The release of MTS’ first half FY14 numbers makes for an interesting read. 

Net profit hit $119 million versus a consensus figure of $112 million which was solid, however it is a 1.9% fall on last year and on a like-for-like basis is down 1.4%. First half sales were up 5% year-on-year to $6.57 billion however EBITDA declined 6% to $193.3 million.

The figures paint a very mixed picture and are made even more confusing by the sector break downs.

MTS is facing incessant challenges in its key Food and Grocery (F&G) division as deflation bites. On a like for like basis F&G fell 1.3% as fruit and vegetable deflation hit 13.9%. This is a concern considering F&G makes up 77% of group earnings and the company itself believes this is likely to remain in the near term.
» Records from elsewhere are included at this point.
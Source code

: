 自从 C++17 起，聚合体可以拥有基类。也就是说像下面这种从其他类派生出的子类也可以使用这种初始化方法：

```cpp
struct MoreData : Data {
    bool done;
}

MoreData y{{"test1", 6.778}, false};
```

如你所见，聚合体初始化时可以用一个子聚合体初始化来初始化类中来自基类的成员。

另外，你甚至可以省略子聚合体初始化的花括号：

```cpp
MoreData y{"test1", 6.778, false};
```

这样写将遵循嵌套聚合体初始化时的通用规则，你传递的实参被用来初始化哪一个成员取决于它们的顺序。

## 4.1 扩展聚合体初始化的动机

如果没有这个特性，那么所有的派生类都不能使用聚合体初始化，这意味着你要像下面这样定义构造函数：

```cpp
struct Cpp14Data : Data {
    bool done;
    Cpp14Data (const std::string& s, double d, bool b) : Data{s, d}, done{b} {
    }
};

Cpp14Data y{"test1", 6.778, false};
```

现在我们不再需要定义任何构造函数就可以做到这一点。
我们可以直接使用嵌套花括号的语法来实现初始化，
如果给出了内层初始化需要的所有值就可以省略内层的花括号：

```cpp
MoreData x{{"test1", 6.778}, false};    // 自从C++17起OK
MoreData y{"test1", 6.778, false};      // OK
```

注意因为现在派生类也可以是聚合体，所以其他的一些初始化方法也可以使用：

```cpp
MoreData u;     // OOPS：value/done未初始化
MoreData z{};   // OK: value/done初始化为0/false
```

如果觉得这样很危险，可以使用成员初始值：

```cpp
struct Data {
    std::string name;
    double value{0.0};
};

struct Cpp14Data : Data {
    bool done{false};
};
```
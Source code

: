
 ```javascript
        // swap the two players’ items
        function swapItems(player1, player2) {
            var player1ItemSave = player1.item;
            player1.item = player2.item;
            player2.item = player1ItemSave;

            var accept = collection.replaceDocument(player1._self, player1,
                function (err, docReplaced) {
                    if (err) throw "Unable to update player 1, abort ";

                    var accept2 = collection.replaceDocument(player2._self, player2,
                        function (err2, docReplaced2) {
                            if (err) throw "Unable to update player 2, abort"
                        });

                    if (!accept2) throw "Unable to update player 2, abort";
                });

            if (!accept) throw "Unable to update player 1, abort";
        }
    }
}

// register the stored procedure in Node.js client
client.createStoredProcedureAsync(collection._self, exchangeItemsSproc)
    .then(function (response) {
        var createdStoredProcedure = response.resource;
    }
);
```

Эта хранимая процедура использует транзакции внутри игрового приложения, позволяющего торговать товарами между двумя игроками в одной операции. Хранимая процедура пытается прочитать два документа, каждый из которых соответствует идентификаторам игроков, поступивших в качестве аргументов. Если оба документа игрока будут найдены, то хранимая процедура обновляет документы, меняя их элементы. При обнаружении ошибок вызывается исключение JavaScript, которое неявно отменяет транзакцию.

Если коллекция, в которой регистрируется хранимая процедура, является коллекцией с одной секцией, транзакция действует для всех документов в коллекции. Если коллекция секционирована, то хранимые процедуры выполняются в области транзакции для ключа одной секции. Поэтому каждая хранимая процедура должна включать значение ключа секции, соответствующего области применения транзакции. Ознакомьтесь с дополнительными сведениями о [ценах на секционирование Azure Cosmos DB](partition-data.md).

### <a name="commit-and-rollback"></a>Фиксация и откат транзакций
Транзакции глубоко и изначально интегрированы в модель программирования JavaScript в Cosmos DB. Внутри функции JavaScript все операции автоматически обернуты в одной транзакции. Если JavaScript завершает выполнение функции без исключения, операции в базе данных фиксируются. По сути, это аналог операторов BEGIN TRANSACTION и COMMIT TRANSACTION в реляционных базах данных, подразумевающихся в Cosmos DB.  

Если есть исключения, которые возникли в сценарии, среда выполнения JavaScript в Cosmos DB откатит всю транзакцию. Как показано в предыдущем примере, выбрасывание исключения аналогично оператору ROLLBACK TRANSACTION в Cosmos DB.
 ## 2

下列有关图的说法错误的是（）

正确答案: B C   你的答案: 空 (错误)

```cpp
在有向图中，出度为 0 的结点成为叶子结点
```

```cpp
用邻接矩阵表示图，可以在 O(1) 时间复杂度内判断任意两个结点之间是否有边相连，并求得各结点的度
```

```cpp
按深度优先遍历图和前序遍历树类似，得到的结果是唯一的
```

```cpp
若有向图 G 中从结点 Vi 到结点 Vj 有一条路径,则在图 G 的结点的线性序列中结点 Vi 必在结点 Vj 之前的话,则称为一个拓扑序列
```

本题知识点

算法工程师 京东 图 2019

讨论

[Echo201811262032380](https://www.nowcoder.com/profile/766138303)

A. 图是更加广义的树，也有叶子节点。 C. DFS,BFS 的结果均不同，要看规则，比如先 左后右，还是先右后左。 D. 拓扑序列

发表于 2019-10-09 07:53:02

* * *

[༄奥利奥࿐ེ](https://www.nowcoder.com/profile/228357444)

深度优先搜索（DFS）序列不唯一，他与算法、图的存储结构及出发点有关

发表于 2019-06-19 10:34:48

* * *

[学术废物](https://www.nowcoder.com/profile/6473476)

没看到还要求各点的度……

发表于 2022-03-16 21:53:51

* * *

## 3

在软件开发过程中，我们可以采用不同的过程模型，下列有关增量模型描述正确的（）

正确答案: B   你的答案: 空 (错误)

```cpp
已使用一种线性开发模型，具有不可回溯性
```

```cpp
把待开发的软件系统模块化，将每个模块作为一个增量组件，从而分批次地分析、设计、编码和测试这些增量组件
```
However the moves in liquor, hardware and automotive divisions look to have offset the decline in F&G. The reasoning can be equated to taking full ownership of Mitre 10, the 75% takeover of Automotive Brands Group and the complete takeover of ATAP. The auto divisions were designed to add a third pillar to the earnings stream as MTS looked to offset possible issues in F&G. Plus liquor saw a massive 18.8% increase in sales and a is expected to increase further over the summer months.

However this alone does not explain the net profit numbers. From what I can see the main reasoning for the better-than-expected net profit comes from a lower tax rate of 28% and interest expenses well below that of the forward guidance. This has certainly skewed the NPAT number and will give the MTS results a very clean look even though structurally there are concerns.

The Trade

The reaction to the numbers has been positive, with MTS jumping 6% in early trade as the 70% payout ratio is lapped up by investors having seen the stock decline 11% since the October high and 29% from the April high.

Technically MTS has broken the down trend from October and looks like heading to the 23.6% retracement of the April high to November low of $3.33. This also happens to be the top Bollinger band which is two standard deviations from the 20 day moving average.

If the reaction to the first half numbers holds I would expect this move will occur. If it breaks above the 23.6% retracement the next level is likely to be $3.50.

However if the Christmas period is soft and food deflation continues $3.33 is likely to be resistance and MTS is likely to slide lower. 

Therefore on a short term trade idea, follow the momentum to the top band and have a limit at the retracement level of $3.33 with a stop at just above the November low at $3.10 and buy at market. This is a short term call and should be treated as such.